## TASK BRIEF
Take the lines below between the one holding "l'incoerenza è necessario" and the one holding "Se $B$ è un", inclusive, and copy them exactly. Add nothing.
(Beginning of EXERCISE INPUT)
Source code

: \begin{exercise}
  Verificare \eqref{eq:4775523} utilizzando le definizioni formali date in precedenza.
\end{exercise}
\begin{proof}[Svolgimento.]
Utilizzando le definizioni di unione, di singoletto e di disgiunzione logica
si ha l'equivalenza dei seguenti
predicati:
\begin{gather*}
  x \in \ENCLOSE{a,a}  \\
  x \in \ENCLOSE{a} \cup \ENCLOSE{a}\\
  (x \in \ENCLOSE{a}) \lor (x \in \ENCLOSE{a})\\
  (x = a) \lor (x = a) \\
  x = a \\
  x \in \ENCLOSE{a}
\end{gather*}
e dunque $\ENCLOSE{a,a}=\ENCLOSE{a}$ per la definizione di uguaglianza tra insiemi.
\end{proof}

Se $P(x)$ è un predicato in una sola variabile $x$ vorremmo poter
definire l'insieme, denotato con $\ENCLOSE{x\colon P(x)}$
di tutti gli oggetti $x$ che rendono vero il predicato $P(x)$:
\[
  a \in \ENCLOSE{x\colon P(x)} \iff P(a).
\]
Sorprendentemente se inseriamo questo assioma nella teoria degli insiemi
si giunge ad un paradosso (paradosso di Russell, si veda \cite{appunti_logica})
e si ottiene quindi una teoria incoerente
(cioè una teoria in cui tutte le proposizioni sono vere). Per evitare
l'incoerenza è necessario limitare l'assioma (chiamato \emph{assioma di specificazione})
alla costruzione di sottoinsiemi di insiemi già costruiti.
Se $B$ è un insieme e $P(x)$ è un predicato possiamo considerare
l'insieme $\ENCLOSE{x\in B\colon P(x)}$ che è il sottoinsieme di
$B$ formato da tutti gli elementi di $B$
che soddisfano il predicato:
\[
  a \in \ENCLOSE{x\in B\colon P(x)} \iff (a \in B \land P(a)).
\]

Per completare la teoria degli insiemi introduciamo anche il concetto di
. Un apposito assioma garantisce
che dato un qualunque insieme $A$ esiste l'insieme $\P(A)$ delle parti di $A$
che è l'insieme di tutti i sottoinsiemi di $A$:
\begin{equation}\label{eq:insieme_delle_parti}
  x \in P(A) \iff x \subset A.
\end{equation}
(End of EXERCISE INPUT)
## EXPECTED ANSWER
l'incoerenza è necessario limitare l'assioma (chiamato \emph{assioma di specificazione})
alla costruzione di sottoinsiemi di insiemi già costruiti.
Se $B$ è un insieme e $P(x)$ è un predicato possiamo considerare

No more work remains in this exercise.